Lizzy's Travel Blog

“My body is not delicious today”

Novie, on why you can’t translate phrases directly from one language to another.

I seem to have entered an alternate universe where grown men can openly like One Direction and nobody makes sarcastic comments about their sexuality.

I find having a maid really strange. I don’t know if it’s just British reserve but it’s hard to have no privacy whatsoever. Pretty much everyone I work with had been into my house, the office boys go in all the time to deliver stuff and fix things and whatever, which is nice of course, but just a little odd.

This weekend was fun, we went out on Friday night which was an experience. We went to the hotel bar, then we went to AM PM which as the name suggests is somewhere you can go if you want a beer or some vodka at any time of day. Then we went to North Food, which is a hostess bar. Which was where it all went a bit odd. The creepy men who go to hostess bars kept buying me shots (which I spat out in the toilets) and wanting to dance with me, and James and Michael were everywhere at once in the way a person can be when they’ve been drinking for 5 hours already.

Fun though.

Sunday we went out with one of my colleagues. Update on that another time. Photos on Facebook when I can upload them.

If I didn’t know better

I would think someone regularly pretended to ride a horse past my house in the middle of the night with two halves of a coconut

Updates will come in pieces

So I’ve been in Solo for 2 months now, if you don’t count the couple of weeks I spent in Singapore. I’m not sure why you wouldn’t count that though.

I like it here, for the most part. It’s hot and the people are generally pretty nice. I’m having the food problem again though, in Korea everything I ate managed to be both bland and spicy. Here it’s all sweet and spicy.  I think it’s a British thing to want your savoury food not to contain sugar.

I’ve only picked up a couple of stalkers, which is a vast improvement on being back home.

My colleague is teaching me Indonesian a couple of times a week, which is nice because it’s getting a bit ridiculous not being able to talk to people. And it’s not the kind of expat community I could make loads of friends it, they’re generally middle-aged men with Indonesian wives. I’m not all that enthusiastic to have a friendship group which consists mainly of middle-aged men, and wives tend to object to that kind of thing anyway.

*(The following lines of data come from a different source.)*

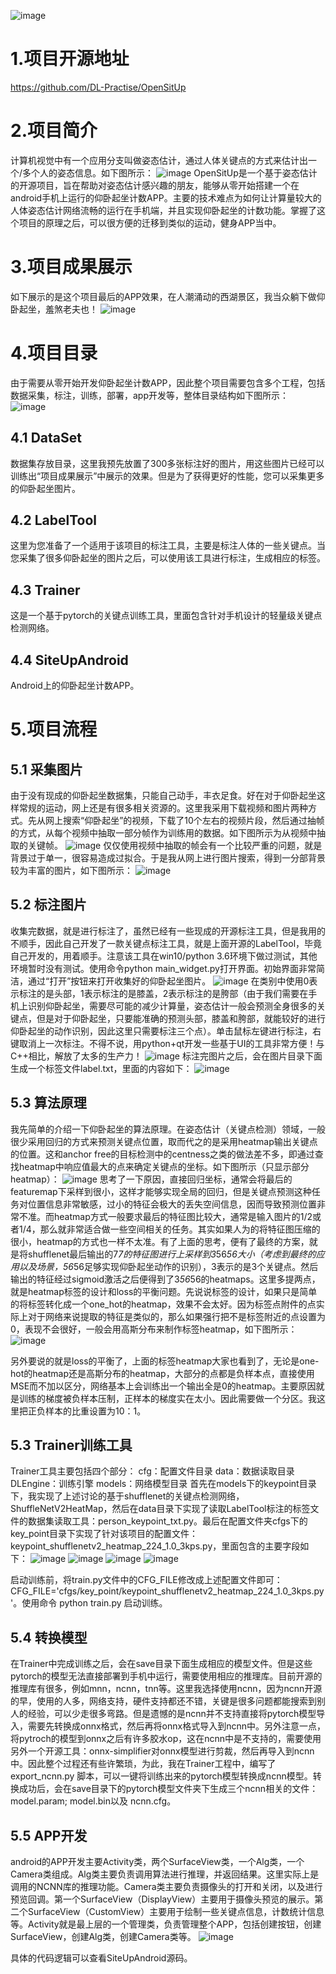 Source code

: ![image](https://github.com/DL-Practise/OpenSitUp/blob/main/logo.jpg)

# 1.项目开源地址
https://github.com/DL-Practise/OpenSitUp

# 2.项目简介
计算机视觉中有一个应用分支叫做姿态估计，通过人体关键点的方式来估计出一个/多个人的姿态信息。如下图所示：
![image](https://github.com/DL-Practise/OpenSitUp/blob/main/pose_est.jpg)
OpenSitUp是一个基于姿态估计的开源项目，旨在帮助对姿态估计感兴趣的朋友，能够从零开始搭建一个在android手机上运行的仰卧起坐计数APP。主要的技术难点为如何让计算量较大的人体姿态估计网络流畅的运行在手机端，并且实现仰卧起坐的计数功能。掌握了这个项目的原理之后，可以很方便的迁移到类似的运动，健身APP当中。

# 3.项目成果展示
如下展示的是这个项目最后的APP效果，在人潮涌动的西湖景区，我当众躺下做仰卧起坐，羞煞老夫也！
![image](https://github.com/DL-Practise/OpenSitUp/blob/main/result.gif)

# 4.项目目录
由于需要从零开始开发仰卧起坐计数APP，因此整个项目需要包含多个工程，包括数据采集，标注，训练，部署，app开发等，整体目录结构如下图所示：
![image](https://github.com/DL-Practise/OpenSitUp/blob/main/pro.png)

## 4.1 DataSet
数据集存放目录，这里我预先放置了300多张标注好的图片，用这些图片已经可以训练出“项目成果展示”中展示的效果。但是为了获得更好的性能，您可以采集更多的仰卧起坐图片。

## 4.2 LabelTool
这里为您准备了一个适用于该项目的标注工具，主要是标注人体的一些关键点。当您采集了很多仰卧起坐的图片之后，可以使用该工具进行标注，生成相应的标签。

## 4.3 Trainer
这是一个基于pytorch的关键点训练工具，里面包含针对手机设计的轻量级关键点检测网络。

## 4.4 SiteUpAndroid
Android上的仰卧起坐计数APP。


# 5.项目流程
## 5.1 采集图片
由于没有现成的仰卧起坐数据集，只能自己动手，丰衣足食。好在对于仰卧起坐这样常规的运动，网上还是有很多相关资源的。这里我采用下载视频和图片两种方式。先从网上搜索“仰卧起坐”的视频，下载了10个左右的视频片段，然后通过抽帧的方式，从每个视频中抽取一部分帧作为训练用的数据。如下图所示为从视频中抽取的关键帧。
![image](https://github.com/DL-Practise/OpenSitUp/blob/main/imgs_from_video.jpg)
仅仅使用视频中抽取的帧会有一个比较严重的问题，就是背景过于单一，很容易造成过拟合。于是我从网上进行图片搜索，得到一分部背景较为丰富的图片，如下图所示：
![image](https://github.com/DL-Practise/OpenSitUp/blob/main/imgs_from_net.jpg)

## 5.2 标注图片
收集完数据，就是进行标注了，虽然已经有一些现成的开源标注工具，但是我用的不顺手，因此自己开发了一款关键点标注工具，就是上面开源的LabelTool，毕竟自己开发的，用着顺手。注意该工具在win10/python 3.6环境下做过测试，其他环境暂时没有测试。使用命令python main_widget.py打开界面。初始界面非常简洁，通过“打开”按钮来打开收集好的仰卧起坐图片。
![image](https://github.com/DL-Practise/OpenSitUp/blob/main/label_tool_init.jpg)
在类别中使用0表示标注的是头部，1表示标注的是膝盖，2表示标注的是胯部（由于我们需要在手机上识别仰卧起坐，需要尽可能的减少计算量，姿态估计一般会预测全身很多的关键点，但是对于仰卧起坐，只要能准确的预测头部，膝盖和胯部，就能较好的进行仰卧起坐的动作识别，因此这里只需要标注三个点）。单击鼠标左键进行标注，右键取消上一次标注。不得不说，用python+qt开发一些基于UI的工具非常方便！与C++相比，解放了太多的生产力！
![image](https://github.com/DL-Practise/OpenSitUp/blob/main/label_tool_do.jpg)
标注完图片之后，会在图片目录下面生成一个标签文件label.txt，里面的内容如下：
![image](https://github.com/DL-Practise/OpenSitUp/blob/main/label_file.png)

## 5.3 算法原理

我先简单的介绍一下仰卧起坐的算法原理。在姿态估计（关键点检测）领域，一般很少采用回归的方式来预测关键点位置，取而代之的是采用heatmap输出关键点的位置。这和anchor free的目标检测中的centness之类的做法差不多，即通过查找heatmap中响应值最大的点来确定关键点的坐标。如下图所示（只显示部分heatmap）：
![image](https://github.com/DL-Practise/OpenSitUp/blob/main/heatmap1.jpg)
思考了一下原因，直接回归坐标，通常会将最后的featuremap下采样到很小，这样才能够实现全局的回归，但是关键点预测这种任务对位置信息非常敏感，过小的特征会极大的丢失空间信息，因而导致预测位置非常不准。而heatmap方式一般要求最后的特征图比较大，通常是输入图片的1/2或者1/4，那么就非常适合做一些空间相关的任务。其实如果人为的将特征图压缩的很小，heatmap的方式也一样不太准。有了上面的思考，便有了最终的方案，就是将shufflenet最后输出的7*7的特征图进行上采样到3*56*56大小（考虑到最终的应用以及场景，56*56足够实现仰卧起坐动作的识别），3表示的是3个关键点。然后输出的特征经过sigmoid激活之后便得到了3*56*56的heatmaps。这里多提两点，就是heatmap标签的设计和loss的平衡问题。先说说标签的设计，如果只是简单的将标签转化成一个one_hot的heatmap，效果不会太好。因为标签点附件的点实际上对于网络来说提取的特征是类似的，那么如果强行把不是标签附近的点设置为0，表现不会很好，一般会用高斯分布来制作标签heatmap，如下图所示：
![image](https://github.com/DL-Practise/OpenSitUp/blob/main/heatmap2.jpg)

另外要说的就是loss的平衡了，上面的标签heatmap大家也看到了，无论是one-hot的heatmap还是高斯分布的heatmap，大部分的点都是负样本点，直接使用MSE而不加以区分，网络基本上会训练出一个输出全是0的heatmap。主要原因就是训练的梯度被负样本压制，正样本的梯度实在太小。因此需要做一个分区。我这里把正负样本的比重设置为10：1。


## 5.3 Trainer训练工具

Trainer工具主要包括四个部分：
cfg：配置文件目录
data：数据读取目录
DLEngine：训练引擎
models：网络模型目录
首先在models下的keypoint目录下，我实现了上述讨论的基于shufflenet的关键点检测网络，ShuffleNetV2HeatMap，然后在data目录下实现了读取LabelTool标注的标签文件的数据集读取工具：person_keypoint_txt.py。最后在配置文件夹cfgs下的key_point目录下实现了针对该项目的配置文件：keypoint_shufflenetv2_heatmap_224_1.0_3kps.py，里面包含的主要字段如下：
![image](https://github.com/DL-Practise/OpenSitUp/blob/main/cfg_model.png)
![image](https://github.com/DL-Practise/OpenSitUp/blob/main/cfg_opt.png)
![image](https://github.com/DL-Practise/OpenSitUp/blob/main/cfg_data.png)
![image](https://github.com/DL-Practise/OpenSitUp/blob/main/cfg_train.png)

启动训练前，将train.py文件中的CFG_FILE修改成上述配置文件即可：
CFG_FILE='cfgs/key_point/keypoint_shufflenetv2_heatmap_224_1.0_3kps.py'。使用命令 python train.py 启动训练。



## 5.4 转换模型

在Trainer中完成训练之后，会在save目录下面生成相应的模型文件。但是这些pytorch的模型无法直接部署到手机中运行，需要使用相应的推理库。目前开源的推理库有很多，例如mnn，ncnn，tnn等。这里我选择使用ncnn，因为ncnn开源的早，使用的人多，网络支持，硬件支持都还不错，关键是很多问题都能搜索到别人的经验，可以少走很多弯路。但是遗憾的是ncnn并不支持直接将pytorch模型导入，需要先转换成onnx格式，然后再将onnx格式导入到ncnn中。另外注意一点，将pytroch的模型到onnx之后有许多胶水op，这在ncnn中是不支持的，需要使用另外一个开源工具：onnx-simplifier对onnx模型进行剪裁，然后再导入到ncnn中。因此整个过程还有些许繁琐，为此，我在Trainer工程中，编写了export_ncnn.py 脚本，可以一键将训练出来的pytorch模型转换成ncnn模型。转换成功后，会在save目录下的pytorch模型文件夹下生成三个ncnn相关的文件：model.param; model.bin以及  ncnn.cfg。


## 5.5 APP开发

android的APP开发主要Activity类，两个SurfaceView类，一个Alg类，一个Camera类组成。Alg类主要负责调用算法进行推理，并返回结果。这里实际上是调用的NCNN库的推理功能。Camera类主要负责摄像头的打开和关闭，以及进行预览回调。第一个SurfaceView（DisplayView）主要用于摄像头预览的展示。第二个SurfaceView（CustomView）主要用于绘制一些关键点信息，计数统计信息等。Activity就是最上层的一个管理类，负责管理整个APP，包括创建按钮，创建SurfaceView，创建Alg类，创建Camera类等。
![image](https://github.com/DL-Practise/OpenSitUp/blob/main/app.png)

具体的代码逻辑可以查看SiteUpAndroid源码。
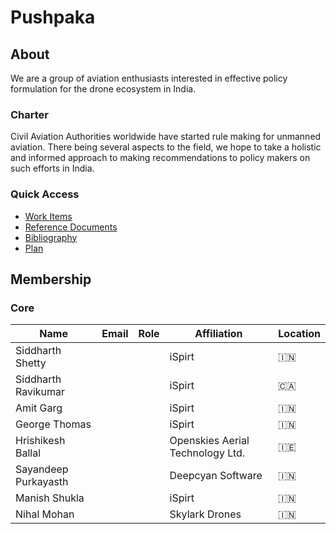 # Pushpaka

## About

We are a group of aviation enthusiasts interested in effective policy formulation for the drone ecosystem in India.

### Charter

Civil Aviation Authorities worldwide have started rule making for unmanned aviation. There being several aspects to the field, we hope to take a holistic and informed approach to making recommendations to policy makers on such efforts in India. 

### Quick Access
 - [Work Items](./work-items/) 
 - [Reference Documents](./ref/index.md)
 - [Bibliography](./bibliography)
 - [Plan](./work-items/#plan)

## Membership

### Core

| Name                 | Email                                                                                        | Role | Affiliation                      | Location |
| -------------------- | ------------------------------------------------------------                                 | ---- | -------------------------------- | -------- |
| Siddharth Shetty     | [<i class="fa fa-envelope-o"></i>](mailto:siddharth.shetty@ispirt.in)                        |      | iSpirt                           | 🇮🇳     |
| Siddharth Ravikumar  | [<i class="fa fa-envelope-o"></i>](mailto:ravikumar.siddharth@gmail.com)                     |      | iSpirt                           | 🇨🇦     |
| Amit Garg            | [<i class="fa fa-envelope-o"></i>](mailto:studies.amit@gmail.com)                            |      | iSpirt                           | 🇮🇳     |
| George Thomas        | [<i class="fa fa-envelope-o"></i>](mailto:georj13@gmail.com)                                 |      | iSpirt                           | 🇮🇳     |
| Hrishikesh Ballal    | <a href="https://about.openskies.sh/#contact" target="_blank"><i class="fa fa-link"></i></a> |      | Openskies Aerial Technology Ltd. | 🇮🇪     |
| Sayandeep Purkayasth | [<i class="fa fa-envelope-o"></i>](mailto:sayandeep@deepcyan.ai)                             |      | Deepcyan Software                | 🇮🇳     |
| Manish Shukla        | [<i class="fa fa-envelope-o"></i>](mailto:manish.shukla393@gmail.com)                        |      | iSpirt                           | 🇮🇳     |
| Nihal Mohan          | [<i class="fa fa-envelope-o"></i>](mailto:nihalm@skylarkdrones.com)                          |      | Skylark Drones                   | 🇮🇳     |
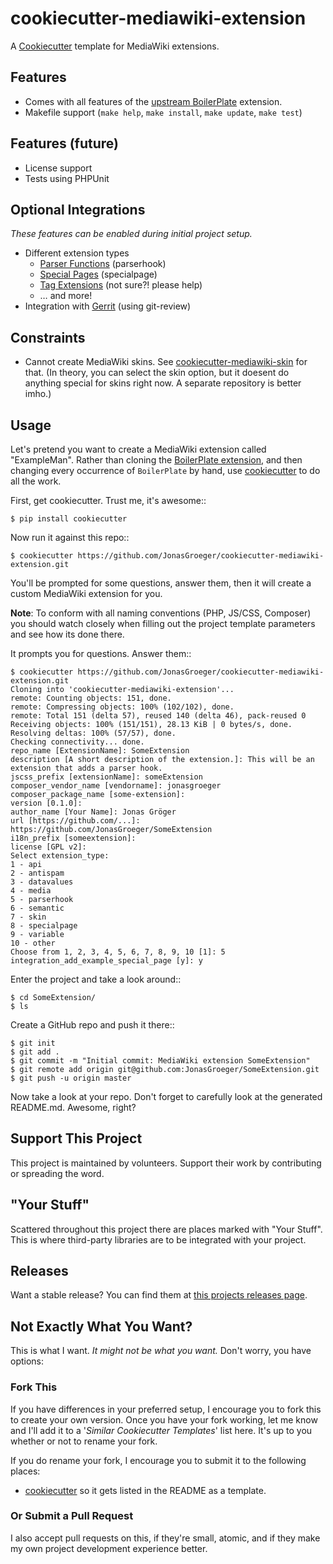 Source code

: # cookiecutter-mediawiki-extension
A [Cookiecutter](https://github.com/audreyr/cookiecutter) template for MediaWiki extensions.

## Features
* Comes with all features of the [upstream BoilerPlate](https://www.mediawiki.org/wiki/Extension:BoilerPlate)
  extension.
* Makefile support (`make help`, `make install`, `make update`, `make test`)

## Features (future)
* License support
* Tests using PHPUnit

## Optional Integrations
*These features can be enabled during initial project setup.*

* Different extension types
    * [Parser Functions](https://www.mediawiki.org/wiki/Manual:Parser_functions) (parserhook)
    * [Special Pages](https://www.mediawiki.org/wiki/Manual:Special_pages) (specialpage)
    * [Tag Extensions](https://www.mediawiki.org/wiki/Manual:Tag_extensions) (not sure?! please help)
    * … and more!
* Integration with [Gerrit](https://www.mediawiki.org/wiki/Gerrit) (using git-review)

## Constraints
* Cannot create MediaWiki skins. See [cookiecutter-mediawiki-skin](https://github.com/JonasGroeger/cookiecutter-mediawiki-skin/)
for that. (In theory, you can select the skin option, but it doesent do anything special for skins right now.
A separate repository is better imho.)

## Usage
Let's pretend you want to create a MediaWiki extension called "ExampleMan". Rather than cloning the
[BoilerPlate extension](https://www.mediawiki.org/wiki/Extension:BoilerPlate), and then changing
every occurrence of `BoilerPlate` by hand, use [cookiecutter](https://github.com/audreyr/cookiecutter)
to do all the work.

First, get cookiecutter. Trust me, it's awesome::

    $ pip install cookiecutter

Now run it against this repo::

    $ cookiecutter https://github.com/JonasGroeger/cookiecutter-mediawiki-extension.git

You'll be prompted for some questions, answer them, then it will create a custom MediaWiki extension for you.

**Note**: To conform with all naming conventions (PHP, JS/CSS, Composer) you should watch closely
when filling out the project template parameters and see how its done there.

It prompts you for questions. Answer them::

    $ cookiecutter https://github.com/JonasGroeger/cookiecutter-mediawiki-extension.git
    Cloning into 'cookiecutter-mediawiki-extension'...
    remote: Counting objects: 151, done.
    remote: Compressing objects: 100% (102/102), done.
    remote: Total 151 (delta 57), reused 140 (delta 46), pack-reused 0
    Receiving objects: 100% (151/151), 28.13 KiB | 0 bytes/s, done.
    Resolving deltas: 100% (57/57), done.
    Checking connectivity... done.
    repo_name [ExtensionName]: SomeExtension
    description [A short description of the extension.]: This will be an extension that adds a parser hook.
    jscss_prefix [extensionName]: someExtension
    composer_vendor_name [vendorname]: jonasgroeger
    composer_package_name [some-extension]: 
    version [0.1.0]: 
    author_name [Your Name]: Jonas Gröger
    url [https://github.com/...]: https://github.com/JonasGroeger/SomeExtension
    i18n_prefix [someextension]:  
    license [GPL v2]: 
    Select extension_type:
    1 - api
    2 - antispam
    3 - datavalues
    4 - media
    5 - parserhook
    6 - semantic
    7 - skin
    8 - specialpage
    9 - variable
    10 - other
    Choose from 1, 2, 3, 4, 5, 6, 7, 8, 9, 10 [1]: 5
    integration_add_example_special_page [y]: y

Enter the project and take a look around::

    $ cd SomeExtension/
    $ ls

Create a GitHub repo and push it there::

    $ git init
    $ git add .
    $ git commit -m "Initial commit: MediaWiki extension SomeExtension"
    $ git remote add origin git@github.com:JonasGroeger/SomeExtension.git
    $ git push -u origin master

Now take a look at your repo. Don't forget to carefully look at the generated README.md. Awesome, right?

## Support This Project
This project is maintained by volunteers. Support their work by contributing or spreading the word.


## "Your Stuff"
Scattered throughout this project there are places marked with "Your Stuff". This is where third-party
libraries are to be integrated with your project.


## Releases
Want a stable release? You can find them at
[this projects releases page](https://github.com/JonasGroeger/cookiecutter-mediawiki-extension/releases).


## Not Exactly What You Want?
This is what I want. *It might not be what you want.* Don't worry, you have options:

### Fork This
If you have differences in your preferred setup, I encourage you to fork this to create your own version.
Once you have your fork working, let me know and I'll add it to a '*Similar Cookiecutter Templates*' list here.
It's up to you whether or not to rename your fork.

If you do rename your fork, I encourage you to submit it to the following places:

* [cookiecutter](https://github.com/audreyr/cookiecutter) so it gets listed in the README as a template.

### Or Submit a Pull Request
I also accept pull requests on this, if they're small, atomic, and if they make my own project development
experience better.
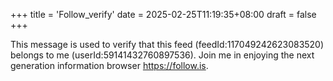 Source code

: +++
title = 'Follow_verify'
date = 2025-02-25T11:19:35+08:00
draft = false
+++

This message is used to verify that this feed (feedId:117049242623083520) belongs to me (userId:59141432760897536). Join me in enjoying the next generation information browser https://follow.is. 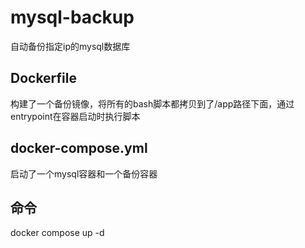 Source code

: # mysql-backup
自动备份指定ip的mysql数据库

## Dockerfile
构建了一个备份镜像，将所有的bash脚本都拷贝到了/app路径下面，通过entrypoint在容器启动时执行脚本

## docker-compose.yml
启动了一个mysql容器和一个备份容器

## 命令
docker compose up -d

So where I’m working there’s me, 3 “native speaker” teachers (all guys, all older than me) who live next door to me and in the next house up. It’s a good arrangement. It doesn’t feel like a hostage situation like Korea, but it’s a bit unnerving because you feel like you’re always at work. Then there are the 4 Indonesian teachers (I mean, they’re English teachers, but they’re Indonesian humans). Then there are 2 women who work in the office, with us, who are lovely, and I think 5 who work on the front desk, then the office boys who pick up our lunch and clean stuff and go get the photocopying. I’ve tried to count them a few times but every time I think I’ve got it I spot another one I’ve never seen before.

Tabi: You know what I don't get?

Me: What?

Tabi: Why do people go to clubs to sing and to dance? Why don't they go to clubs to paint or something?

Indonesia (part one)

Wow, the traffic here is pretty scary. I’ve ridden a motorbike (as a passenger) here more times than I’d ever done before. Which was none, so I guess that’s not saying much. They do the thing they do in Bali of treating the motorbike as if it were a family car, with the mum, dad, 3 kids all squished on. But they drive relatively slowly, which I guess is how they’re not all dead.

I think our maid must wonder why we all brush our teeth in the kitchen. The answer is simple. There aren’t sinks in the bathrooms.

This of course leaves many more questions.

Apparently the woman who was meant to be my roommate went into culture shock and left after less than a week. So I live all alone. Which is nice in a way, but I find it odd after living with my family for so long.

There are SO MANY mosquitoes here. I’m covered in bites.

That’s not what’s stopping me from sleeping though. At about 2am every night until about 6, there’s non-stop chanting from the mosques. And then after a few hours a cockerel always joins in. When the novelty wears off I imagine that will be quite irritating, but my colleague says that after a while it becomes soothing background noise.

It’s definitely the place which is least like England I’ve ever been to. Which makes me happy.

I think he was probably joking...

Me: Okay so I'll see how much of your speech you can remember?

Student: No thanks, I'm full

On Friday my boss asked Liam “What’s your relationship to Elizabeth? Boyfriend?”.

This wouldn’t be all that surprising except that she rents our flat for us. She knows we only have one bed. Weird.

Vicky: Elizabeth is beautiful!

Bella: Elizabeth is fun!

Jess: Elizabeth is best teacher!

Bella: And kind!

Vicky: And... cool!

Me: Thanks. You still have to do the work though.